He chats with announcer Will Leahy about Twitter, where snarky cosmopolitans consume the festival passively, like nicotine. Then he joshes with the crowd in their traditional Kerry costume (evening wear accessorised by homemade signs) before introducing last year’s Rose, Haley O’Sullivan, who vows that Daithí will have to pull the tiara from her cold dead hands. “I’ll f***ing cut you,” she says (she doesn’t really).

The first Rose starts off with tales of the Famine (her ancestor was deported for stealing apples), the Kennedys (she once met Joe Kennedy at an airport) and a parlour version of Danny Boy. Michelle Prior is from Boston, and also, apparently, the olden days.
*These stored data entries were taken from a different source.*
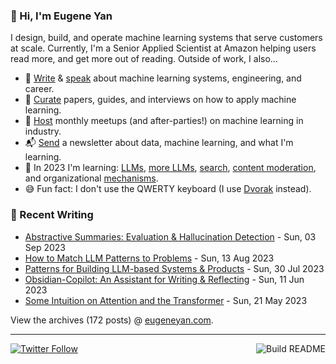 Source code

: ### 👋 Hi, I'm Eugene Yan

I design, build, and operate machine learning systems that serve customers at scale. Currently, I'm a Senior Applied Scientist at Amazon helping users read more, and get more out of reading. Outside of work, I also...

- 📝 [Write](https://eugeneyan.com/writing/) & [speak](https://eugeneyan.com/speaking/) about machine learning systems, engineering, and career.
- 📌 [Curate](https://applyingml.com) papers, guides, and interviews on how to apply machine learning.
- 🪩 [Host](https://www.meetup.com/ml-meetups-virtual/) monthly meetups (and after-parties!) on machine learning in industry.
- 📬 [Send](https://eugeneyan.com/subscribe/) a newsletter about data, machine learning, and what I'm learning.
- 🌱 In 2023 I'm learning: [LLMs](https://eugeneyan.com/writing/llm-experiments/), [more LLMs](https://eugeneyan.com/writing/llm-patterns/), [search](https://github.com/eugeneyan/obsidian-copilot#how-does-it-work), [content moderation](https://eugeneyan.com//writing/content-moderation/), and organizational [mechanisms](https://eugeneyan.com/start-here/#mechanisms-for-business-product-and-tech-teams).
- 😅 Fun fact: I don't use the QWERTY keyboard (I use [Dvorak](https://en.wikipedia.org/wiki/Dvorak_keyboard_layout) instead).

### 📝 Recent Writing

<!-- writing starts -->
* [Abstractive Summaries: Evaluation & Hallucination Detection](https://eugeneyan.com//writing/abstractive/) - Sun, 03 Sep 2023
* [How to Match LLM Patterns to Problems](https://eugeneyan.com//writing/llm-problems/) - Sun, 13 Aug 2023
* [Patterns for Building LLM-based Systems & Products](https://eugeneyan.com//writing/llm-patterns/) - Sun, 30 Jul 2023
* [Obsidian-Copilot: An Assistant for Writing & Reflecting](https://eugeneyan.com//writing/obsidian-copilot/) - Sun, 11 Jun 2023
* [Some Intuition on Attention and the Transformer](https://eugeneyan.com//writing/attention/) - Sun, 21 May 2023
<!-- writing ends -->

View the archives (<!-- writing_count starts -->172<!-- writing_count ends --> posts) @ [eugeneyan.com](https://eugeneyan.com).

---
[![Twitter Follow](https://img.shields.io/twitter/follow/eugeneyan?label=Follow&style=social)](https://twitter.com/eugeneyan)
<a href="https://github.com/eugeneyan/eugeneyan/actions"><img src="https://github.com/eugeneyan/eugeneyan/workflows/Build%20README/badge.svg?branch=master" align="right" alt="Build README"></a>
Donegal Rose Tamara Payne has a lamb called Lulu and a shoe obsession facilitated by her doting father. "Daddy, I could do with a pair of shoes as well," says Daithí, and I will think of this in my nightmares.

He gets inquisitive with Western Canada Rose Catherine Joyce: "How long would it take to track down a moose?" "What's umping?" "What is a 'Kanuck'?" then nearly loses his mind when she tells him that her boyfriend is "forever looking on his iPad at sheep" (he's a sheep farmer). "There's so much I want to say now," says Daithí with big happy eyes.

Of course, there’s also plenty dull, dutiful career talk. This is because The Rose of Tralee is “not a beauty competition”. It caters to the male gaze once removed – potential parents-in-law. The Roses are plausibly attractive and sensible women that mothers and fathers of hopeless eejits (represented symbolically by the escorts) can fantasise about being their daughters-in-law.

“Phoar!” they think to themselves, “check out the excellent qualifications and balanced outlook on Bridget.”

“Ooh Matron! I wouldn’t mind babysitting the grandchildren she might produce!”

“Cor Blimey! Imagine moving into her house when I get too old to look after myself.”

Daithí is also a big lumbering love God. When Texas Rose Cyndi Crowell mentions that her mother "loves everything that smells good" he says "She'd love me so!" and looks lustfully into the audience. He tells the Kentucky Rose (who was hilarious) that he has cameras in their rooms "for research purposes" (worrying stuff).

He then tries to get Cork Rose Anna Geary’s boyfriend to propose to her with all the tact of Chewbacca in a cupid costume. Geary’s party piece is a poem: “I’ve seen the best minds of my generation destroyed by madness…” (Okay, that may not have been the poem).

Anyway, there’s also ukulele playing, dancing and even politics (one girl supports water charges) but there are no “freak” acts, not like last year when a Rose read Daithí a story and put him to bed. This really happened. I regularly check that it wasn’t a dream. But no it was real and we have to learn to live with it.

After a few songs from Nathan Carter, a phalanx of rictus-grinning Roses take to the stage. They are well drilled and could easily seize power if they wanted to. After some teasing the winner is announced – it's Philadelphia Rose Maria Walsh.

She is crowned, then quickly surrounded by her fellow Roses, who I worry for a moment might devour her. But no, she just smiles and waves demurely as Nathan Carter sings a song about a tubercular maid. It is a successful coronation. The elders are pleased. The harvest is assured.